AI's big catch: it can be confidently wrong. It states made-up things in the exact same calm, certain voice it uses for true ones — so how do you tell which is which?

Beginner · 3 min read

A question worth testing: AI predicts plausible words, not verified facts. It sounds sure either way — so can its confidence tell you whether it's right?

See for yourself. You asked AI for three quick facts — pick the one you think it made up:

Spot the made-up one

Several rounds of "quick facts." Each one the AI states with the same calm certainty — but one per round is invented. Catch it, see why it was made up, and learn the one-line way you'd check.

Honey never really spoils — sealed pots thousands of years old have been found still edible.

Bees make honey from the nectar they gather from flowers.

A single worker bee makes about a full jar of honey in its lifetime. ✗ this is the invented one

Built so you get it by trying it — Bret Victor's idea of an explorable explanation.

So where does that leave you? AI is fluent, not accountable — it has no internal sense of true versus false, only of what words usually come next. One answer that holds up: keep a human check on anything that matters. That's the bet behind augmented intelligence — AI does the work, a person verifies and decides — and you can weigh whether it's the right one.

Why can't you trust an AI answer just because it sounds confident?

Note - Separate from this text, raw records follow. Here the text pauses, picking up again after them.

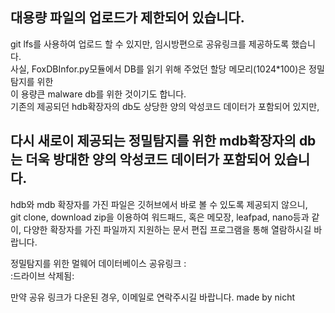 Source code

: ## 대용량 파일의 업로드가 제한되어 있습니다.  
git lfs를 사용하여 업로드 할 수 있지만, 임시방편으로 공유링크를 제공하도록 했습니다.  
사실, FoxDBInfor.py모듈에서 DB를 읽기 위해 주었던 할당 메모리(1024*100)은 정밀 탐지를 위한  
이 용량큰 malware db를 위한 것이기도 합니다.  
기존의 제공되던 hdb확장자의 db도 상당한 양의 악성코드 데이터가 포함되어 있지만,  

## 다시 새로이 제공되는 정밀탐지를 위한  mdb확장자의 db는 더욱 방대한 양의 악성코드 데이터가 포함되어 있습니다.  
hdb와 mdb 확장자를 가진 파일은 깃허브에서 바로 볼 수 있도록 제공되지 않으니,  
git clone, download zip을 이용하여 워드패드, 혹은 메모장, leafpad, nano등과 같이, 다양한 확장자를 가진 파일까지 지원하는
문서 편집 프로그램을 통해 열람하시길 바랍니다.  



정밀탐지를 위한 멀웨어 데이터베이스 공유링크 :  
:드라이브 삭제됨:


만약 공유 링크가 다운된 경우, 이메일로 연락주시길 바랍니다.
made by nicht


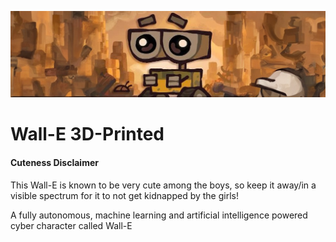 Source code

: ![Wall-E](assets/walle.jpeg?raw=true)
# Wall-E 3D-Printed

#### Cuteness Disclaimer
This Wall-E is known to be very cute among the boys, so keep it away/in a visible spectrum for it to not get kidnapped by the girls!

A fully autonomous, machine learning and artificial intelligence powered cyber character called Wall-E
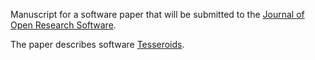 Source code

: Manuscript for a software paper
that will be submitted to the
[Journal of Open Research Software](http://openresearchsoftware.metajnl.com/).

The paper describes software
[Tesseroids](http://leouieda.github.io/tesseroids/).

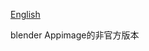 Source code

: [English](https://github.com/erroreutopia/Blender-Appimage/edit/main/README.md)

blender Appimage的非官方版本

It predicts plausible words, not verified facts — so it states made-up things in the same confident voice as true ones. Confidence tells you nothing about truth; verify anything that matters.

Try it on your own work

Next time you lean on an AI answer for something that matters — a fact, a number, a recommendation:

  1. Take its most confident-sounding claim.
  2. Check it against a real source — and notice how convincing the wrong version can look.

If you can't think of a way to check a task, that's the task to keep a closer eye on.